Mi amiga pasa la mano por la frente y dibuja una lámpara de kerosén donde guardar la luna. Súbitamente pinta los ojos inalcanzables del pájaro paseándose por las calles de la ciudad trastornada de gente. Frota la cabeza de un fósforo, la cabeza de un estambre, la cabeza de un hombre, la cabeza de un alfiler, la cabeza de un decapitado. Ese pájaro ve cosas que el amante no puede ver porque perdió la cabeza en su sexo pupilante. En qué pensará este pájaro mientras lo pinto, dice mi amiga en un momento en el que el pájaro de cuatro pies no sabe si caminar o tropezar, si beber el líquido que ella todavía no ha inventado o tragar la nube que no puede beber.

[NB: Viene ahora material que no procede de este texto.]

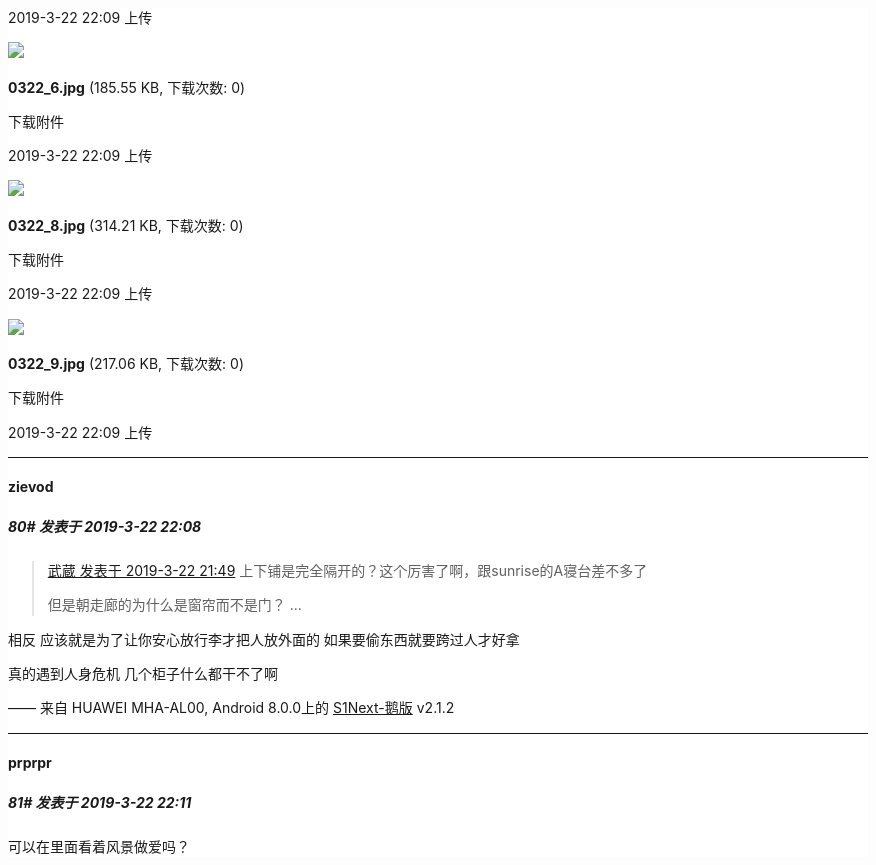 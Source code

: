 2019-3-22 22:09 上传


<img src="https://img.saraba1st.com/forum/201903/22/220943rkuz0ydvvnwnb3qp.jpg" referrerpolicy="no-referrer">


<strong>0322_6.jpg</strong> (185.55 KB, 下载次数: 0)

下载附件

2019-3-22 22:09 上传


<img src="https://img.saraba1st.com/forum/201903/22/220943x7sebnznf5e0hhs2.jpg" referrerpolicy="no-referrer">


<strong>0322_8.jpg</strong> (314.21 KB, 下载次数: 0)

下载附件

2019-3-22 22:09 上传


<img src="https://img.saraba1st.com/forum/201903/22/220944nkxkzssukge7skbk.jpg" referrerpolicy="no-referrer">


<strong>0322_9.jpg</strong> (217.06 KB, 下载次数: 0)

下载附件

2019-3-22 22:09 上传


-----

####  zievod  
##### 80#       发表于 2019-3-22 22:08


<blockquote><a href="httphttps://bbs.saraba1st.com/2b/forum.php?mod=redirect&amp;goto=findpost&amp;pid=43002991&amp;ptid=1818837" target="_blank">武蔵 发表于 2019-3-22 21:49</a>
上下铺是完全隔开的？这个厉害了啊，跟sunrise的A寝台差不多了

但是朝走廊的为什么是窗帘而不是门？ ...</blockquote>
相反 
应该就是为了让你安心放行李才把人放外面的
如果要偷东西就要跨过人才好拿

真的遇到人身危机 几个柜子什么都干不了啊

—— 来自 HUAWEI MHA-AL00, Android 8.0.0上的 [S1Next-鹅版](https://github.com/ykrank/S1-Next/releases) v2.1.2


-----

####  prprpr  
##### 81#       发表于 2019-3-22 22:11


可以在里面看着风景做爱吗？
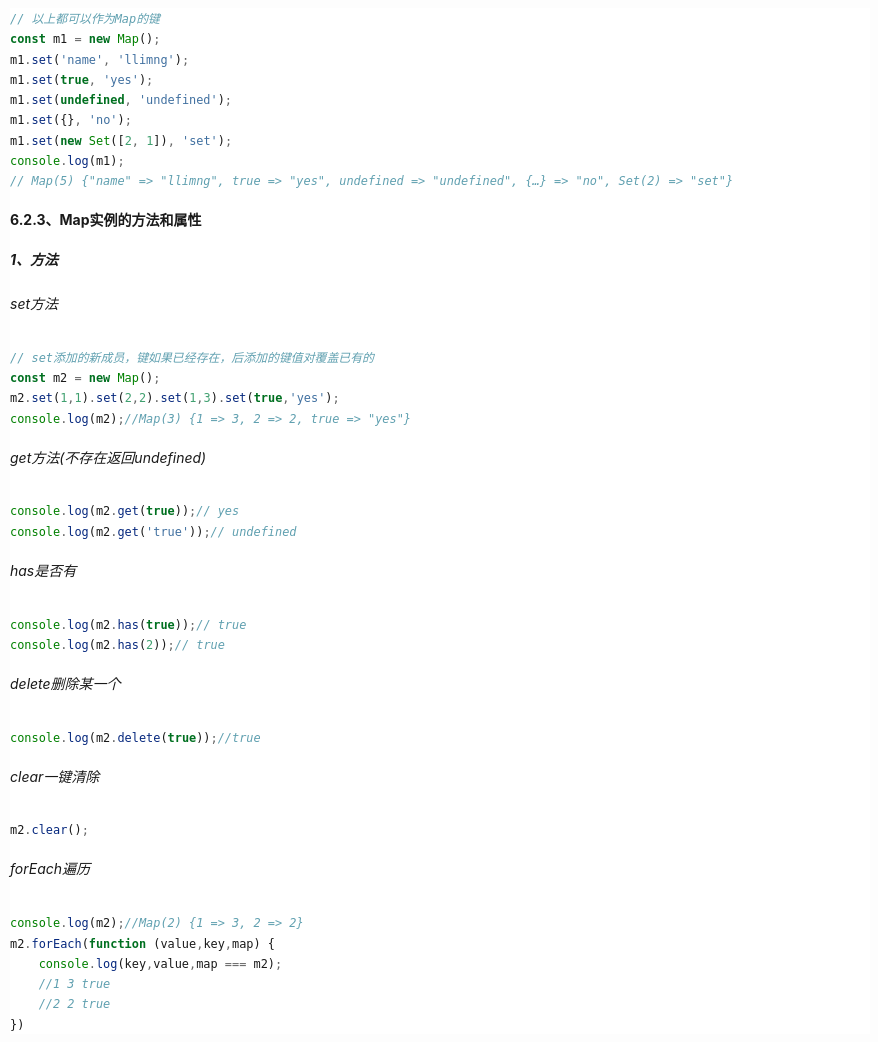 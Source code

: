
 ```js
// 以上都可以作为Map的键
const m1 = new Map();
m1.set('name', 'llimng');
m1.set(true, 'yes');
m1.set(undefined, 'undefined');
m1.set({}, 'no');
m1.set(new Set([2, 1]), 'set');
console.log(m1);
// Map(5) {"name" => "llimng", true => "yes", undefined => "undefined", {…} => "no", Set(2) => "set"}
```





#### 6.2.3、Map实例的方法和属性

##### 1、方法

###### set方法

```js
// set添加的新成员，键如果已经存在，后添加的键值对覆盖已有的
const m2 = new Map();
m2.set(1,1).set(2,2).set(1,3).set(true,'yes');
console.log(m2);//Map(3) {1 => 3, 2 => 2, true => "yes"}
```

###### get方法(不存在返回undefined)

```js
console.log(m2.get(true));// yes
console.log(m2.get('true'));// undefined
```

###### has是否有

```js
console.log(m2.has(true));// true
console.log(m2.has(2));// true
```

###### delete删除某一个

```js
console.log(m2.delete(true));//true
```

###### clear一键清除

```js
m2.clear();
```

###### forEach遍历

```js
console.log(m2);//Map(2) {1 => 3, 2 => 2}
m2.forEach(function (value,key,map) {
    console.log(key,value,map === m2);   
    //1 3 true 
    //2 2 true
})
```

Afuera es el tiempo de la gente con su alarido, sus embates sin color ni forma. O con una forma y un color que no han sido dibujados todavía. ¿De qué espesor será su queja? Mi amiga pinta una mujer sin manos sobre el lomo del pájaro. Señala con un dedo invisiblemente tembloroso la muchedumbre que enloquece en las calles. Para que su temblor no deje de pintar esa bella constelación de difuntos no cierra la ventana. Dice que hay gente que no conoce el coche negro del color negro. Mientras habla viaja por Cholen en un carrito tirado por un chino. Luego sube al colectivo amarillo y desciende en la esquina de su casa. Sigue a pie por las orillas de un río. Abre la puerta de una habitación extranjera. En todos lados hay mujeres y hombres de este mundo. En todos lados un poder lucha contra otro poder sin abolir los poderes.
Mi amiga pinta cosas diseminadas a los cuatro vientos pero su núcleo, el ropero en el que quedó encerrada en la infancia, permanece inalterable. Ella pinta la luna en una lámpara de kerosén y está encantada. Todo el cuadro de la vida entra en la lámpara de kerosén. Lo que no entra es el resto, es lo que se le escapa al pájaro de cuatro pies. Nada que ver con nosotras, dice mi amiga, que tuvimos la misma idea en el mismo instante. Nosotras, media vuelta al interior transferido por las estrellas cabeza abajo.
Comemos unas pastas a bocados intermitentes. Breve niebla. Podría pintar un cuadro prescindiendo del cuadro, dice mi amiga, cómo si yo pudiera no creerle, como si esto no viniera ocurriendo desde hace años. Ha sido rechazada en todas las academias. No hay galería que la invite a exponer por el viejo prejuicio de lo visible y lo invisible. Siempre hay un poder que rige sobre otro poder. Pero no por eso ella deja de pintar el crepúsculo que sostiene un silencio mordaz en la boca.
Definitivamente, dice mi amiga, es hora de pintar el alma de los funámbulos dentro de un huevo de urraca. Y se cierran otra vez las puertas del ropero de la infancia. A mi amiga le hace falta la memoria del encierro para soltar las alas.